When we received a press release about The Town of Light by LKA, I initially passed it off as ‘yet another horror game set in an asylum’. But the fact that it takes place in a real-world location caught my attention: although not based on a true story, this first-person psychological adventure is set in a location which actually existed and has been meticulously reconstructed in digital format for the title. Ospedale Psichiatrico di Volterra, a now-abandoned psychiatric hospital in Italy, was home to more than 6,000 patients and was famous for its use of electroshock therapy before being closed in 1978 when a law condemning hard treatment in such establishments was passed.
I judged the game too quickly – and indeed, I’ve given the genre in the overview box above as ‘horror’ but it’s not necessarily what you think. Dilapidated mental asylums are nothing new for video games and we’re all used to creeping through dark corridors while hiding from supernatural threats. However, jump-scares aren’t on the agenda here; The Town of Light shows that the most terrifying monsters aren’t those lurking in the shadows but buried within in our minds. A big thank you to Stefano Petrullo of Renaissance PR and the LKA team for providing us with preview and review codes, and giving us the opportunity to play this intense game.

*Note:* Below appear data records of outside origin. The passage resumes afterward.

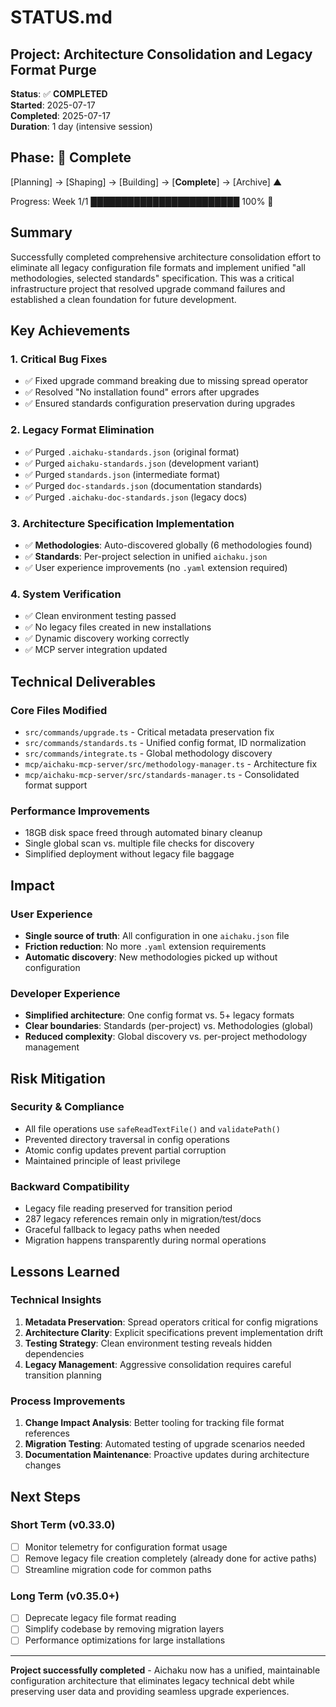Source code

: # STATUS.md

## Project: Architecture Consolidation and Legacy Format Purge

**Status**: ✅ **COMPLETED**\
**Started**: 2025-07-17\
**Completed**: 2025-07-17\
**Duration**: 1 day (intensive session)

## Phase: 🍃 Complete

[Planning] → [Shaping] → [Building] → [**Complete**] → [Archive] ▲

Progress: Week 1/1 ████████████████████████ 100% 🍃

## Summary

Successfully completed comprehensive architecture consolidation effort to
eliminate all legacy configuration file formats and implement unified "all
methodologies, selected standards" specification. This was a critical
infrastructure project that resolved upgrade command failures and established a
clean foundation for future development.

## Key Achievements

### 1. Critical Bug Fixes

- ✅ Fixed upgrade command breaking due to missing spread operator
- ✅ Resolved "No installation found" errors after upgrades
- ✅ Ensured standards configuration preservation during upgrades

### 2. Legacy Format Elimination

- ✅ Purged `.aichaku-standards.json` (original format)
- ✅ Purged `aichaku-standards.json` (development variant)
- ✅ Purged `standards.json` (intermediate format)
- ✅ Purged `doc-standards.json` (documentation standards)
- ✅ Purged `.aichaku-doc-standards.json` (legacy docs)

### 3. Architecture Specification Implementation

- ✅ **Methodologies**: Auto-discovered globally (6 methodologies found)
- ✅ **Standards**: Per-project selection in unified `aichaku.json`
- ✅ User experience improvements (no `.yaml` extension required)

### 4. System Verification

- ✅ Clean environment testing passed
- ✅ No legacy files created in new installations
- ✅ Dynamic discovery working correctly
- ✅ MCP server integration updated

## Technical Deliverables

### Core Files Modified

- `src/commands/upgrade.ts` - Critical metadata preservation fix
- `src/commands/standards.ts` - Unified config format, ID normalization
- `src/commands/integrate.ts` - Global methodology discovery
- `mcp/aichaku-mcp-server/src/methodology-manager.ts` - Architecture fix
- `mcp/aichaku-mcp-server/src/standards-manager.ts` - Consolidated format
  support

### Performance Improvements

- 18GB disk space freed through automated binary cleanup
- Single global scan vs. multiple file checks for discovery
- Simplified deployment without legacy file baggage

## Impact

### User Experience

- **Single source of truth**: All configuration in one `aichaku.json` file
- **Friction reduction**: No more `.yaml` extension requirements
- **Automatic discovery**: New methodologies picked up without configuration

### Developer Experience

- **Simplified architecture**: One config format vs. 5+ legacy formats
- **Clear boundaries**: Standards (per-project) vs. Methodologies (global)
- **Reduced complexity**: Global discovery vs. per-project methodology
  management

## Risk Mitigation

### Security & Compliance

- All file operations use `safeReadTextFile()` and `validatePath()`
- Prevented directory traversal in config operations
- Atomic config updates prevent partial corruption
- Maintained principle of least privilege

### Backward Compatibility

- Legacy file reading preserved for transition period
- 287 legacy references remain only in migration/test/docs
- Graceful fallback to legacy paths when needed
- Migration happens transparently during normal operations

## Lessons Learned

### Technical Insights

1. **Metadata Preservation**: Spread operators critical for config migrations
2. **Architecture Clarity**: Explicit specifications prevent implementation
   drift
3. **Testing Strategy**: Clean environment testing reveals hidden dependencies
4. **Legacy Management**: Aggressive consolidation requires careful transition
   planning

### Process Improvements

1. **Change Impact Analysis**: Better tooling for tracking file format
   references
2. **Migration Testing**: Automated testing of upgrade scenarios needed
3. **Documentation Maintenance**: Proactive updates during architecture changes

## Next Steps

### Short Term (v0.33.0)

- [ ] Monitor telemetry for configuration format usage
- [ ] Remove legacy file creation completely (already done for active paths)
- [ ] Streamline migration code for common paths

### Long Term (v0.35.0+)

- [ ] Deprecate legacy file format reading
- [ ] Simplify codebase by removing migration layers
- [ ] Performance optimizations for large installations

---

**Project successfully completed** - Aichaku now has a unified, maintainable
configuration architecture that eliminates legacy technical debt while
preserving user data and providing seamless upgrade experiences.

On 12 March 1938, sixteen-year old Renèe was taken away and locked up after the police headquarters wrote that she was ‘a danger to herself and a cause of public scandal’. But what really happened back then in the disturbing rooms of the Volterra Psychiatric Asylum? Players explore the crumbling building and interact with the environment in the present day, while reliving the history of the protagonist through her confused viewpoint. As the Steam page for The Town of Light surmises:
The only horror you will find in this game is the truth: a blow to the solar plexus, much more intense than any supernatural presence.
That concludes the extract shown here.